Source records
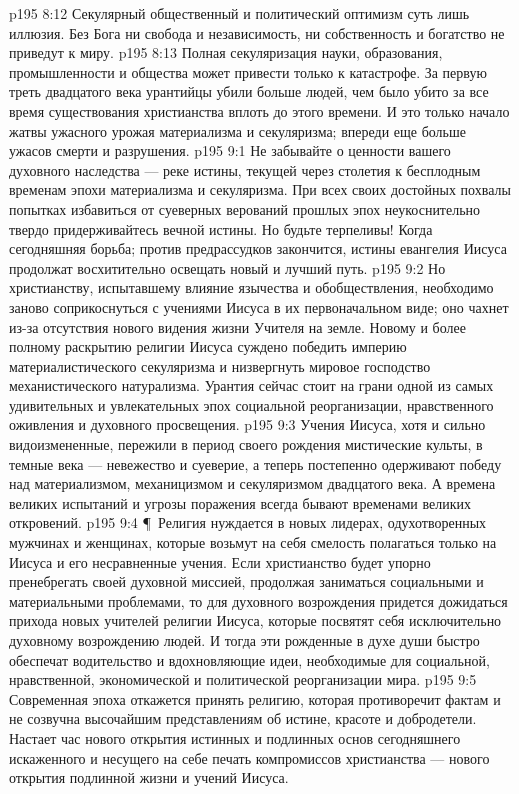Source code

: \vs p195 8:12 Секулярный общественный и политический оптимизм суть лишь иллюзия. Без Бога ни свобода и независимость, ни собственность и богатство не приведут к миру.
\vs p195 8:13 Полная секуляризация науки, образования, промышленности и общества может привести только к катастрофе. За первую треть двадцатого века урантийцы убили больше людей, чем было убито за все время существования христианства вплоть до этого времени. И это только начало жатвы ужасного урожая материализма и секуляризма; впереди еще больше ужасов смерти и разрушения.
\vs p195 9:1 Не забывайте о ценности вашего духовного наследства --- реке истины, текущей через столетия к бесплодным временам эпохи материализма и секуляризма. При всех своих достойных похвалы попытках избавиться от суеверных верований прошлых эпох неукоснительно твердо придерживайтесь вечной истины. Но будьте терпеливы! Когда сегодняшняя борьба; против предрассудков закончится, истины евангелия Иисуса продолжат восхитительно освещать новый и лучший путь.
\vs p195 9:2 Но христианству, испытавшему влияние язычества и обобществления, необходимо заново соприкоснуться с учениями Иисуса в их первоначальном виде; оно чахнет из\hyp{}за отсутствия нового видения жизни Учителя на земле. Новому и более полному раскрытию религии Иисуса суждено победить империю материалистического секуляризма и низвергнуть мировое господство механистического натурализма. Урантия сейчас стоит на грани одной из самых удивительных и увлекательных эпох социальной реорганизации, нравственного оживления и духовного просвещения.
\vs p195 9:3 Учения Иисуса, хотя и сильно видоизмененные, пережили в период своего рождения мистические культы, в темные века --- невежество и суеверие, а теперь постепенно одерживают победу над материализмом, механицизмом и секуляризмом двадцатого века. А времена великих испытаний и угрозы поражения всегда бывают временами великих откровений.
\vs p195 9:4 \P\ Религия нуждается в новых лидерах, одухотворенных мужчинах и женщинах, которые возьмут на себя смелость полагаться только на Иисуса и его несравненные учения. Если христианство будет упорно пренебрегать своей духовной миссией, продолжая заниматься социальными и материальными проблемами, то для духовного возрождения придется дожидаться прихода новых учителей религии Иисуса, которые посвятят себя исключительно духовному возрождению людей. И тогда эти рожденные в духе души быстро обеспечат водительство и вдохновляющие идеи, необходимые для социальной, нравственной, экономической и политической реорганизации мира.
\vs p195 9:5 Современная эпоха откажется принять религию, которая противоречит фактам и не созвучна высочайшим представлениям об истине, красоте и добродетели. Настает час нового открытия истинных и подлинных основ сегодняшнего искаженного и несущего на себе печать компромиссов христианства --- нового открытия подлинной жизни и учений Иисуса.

--

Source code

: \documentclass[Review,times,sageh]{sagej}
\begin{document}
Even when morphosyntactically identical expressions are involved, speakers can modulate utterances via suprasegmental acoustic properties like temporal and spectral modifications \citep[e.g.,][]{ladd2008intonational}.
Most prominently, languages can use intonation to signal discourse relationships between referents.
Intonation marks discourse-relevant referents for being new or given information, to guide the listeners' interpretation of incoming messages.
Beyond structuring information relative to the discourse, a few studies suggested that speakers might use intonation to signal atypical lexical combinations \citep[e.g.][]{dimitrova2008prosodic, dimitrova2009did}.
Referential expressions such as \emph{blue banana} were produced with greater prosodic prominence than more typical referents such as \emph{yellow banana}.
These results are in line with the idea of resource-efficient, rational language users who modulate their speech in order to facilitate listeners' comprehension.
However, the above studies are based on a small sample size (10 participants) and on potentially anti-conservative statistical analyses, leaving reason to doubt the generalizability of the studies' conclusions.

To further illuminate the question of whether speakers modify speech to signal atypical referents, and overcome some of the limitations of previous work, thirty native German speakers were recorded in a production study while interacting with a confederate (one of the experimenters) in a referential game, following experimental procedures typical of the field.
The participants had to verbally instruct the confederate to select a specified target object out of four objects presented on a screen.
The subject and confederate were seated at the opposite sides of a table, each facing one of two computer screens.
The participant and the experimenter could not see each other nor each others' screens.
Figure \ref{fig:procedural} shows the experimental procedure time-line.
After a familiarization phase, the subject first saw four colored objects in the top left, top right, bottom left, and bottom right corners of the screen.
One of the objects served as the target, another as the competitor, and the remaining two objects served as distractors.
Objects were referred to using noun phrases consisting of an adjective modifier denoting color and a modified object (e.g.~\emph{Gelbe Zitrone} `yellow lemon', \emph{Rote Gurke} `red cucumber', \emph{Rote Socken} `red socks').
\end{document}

**EXERCISE BRIEF:**
The answer is the run of lines above from the line containing "experimental procedure time-line." through the line containing "One of the objects", copied exactly and alone.

**ANSWER:**
Figure \ref{fig:procedural} shows the experimental procedure time-line.
After a familiarization phase, the subject first saw four colored objects in the top left, top right, bottom left, and bottom right corners of the screen.
One of the objects served as the target, another as the competitor, and the remaining two objects served as distractors.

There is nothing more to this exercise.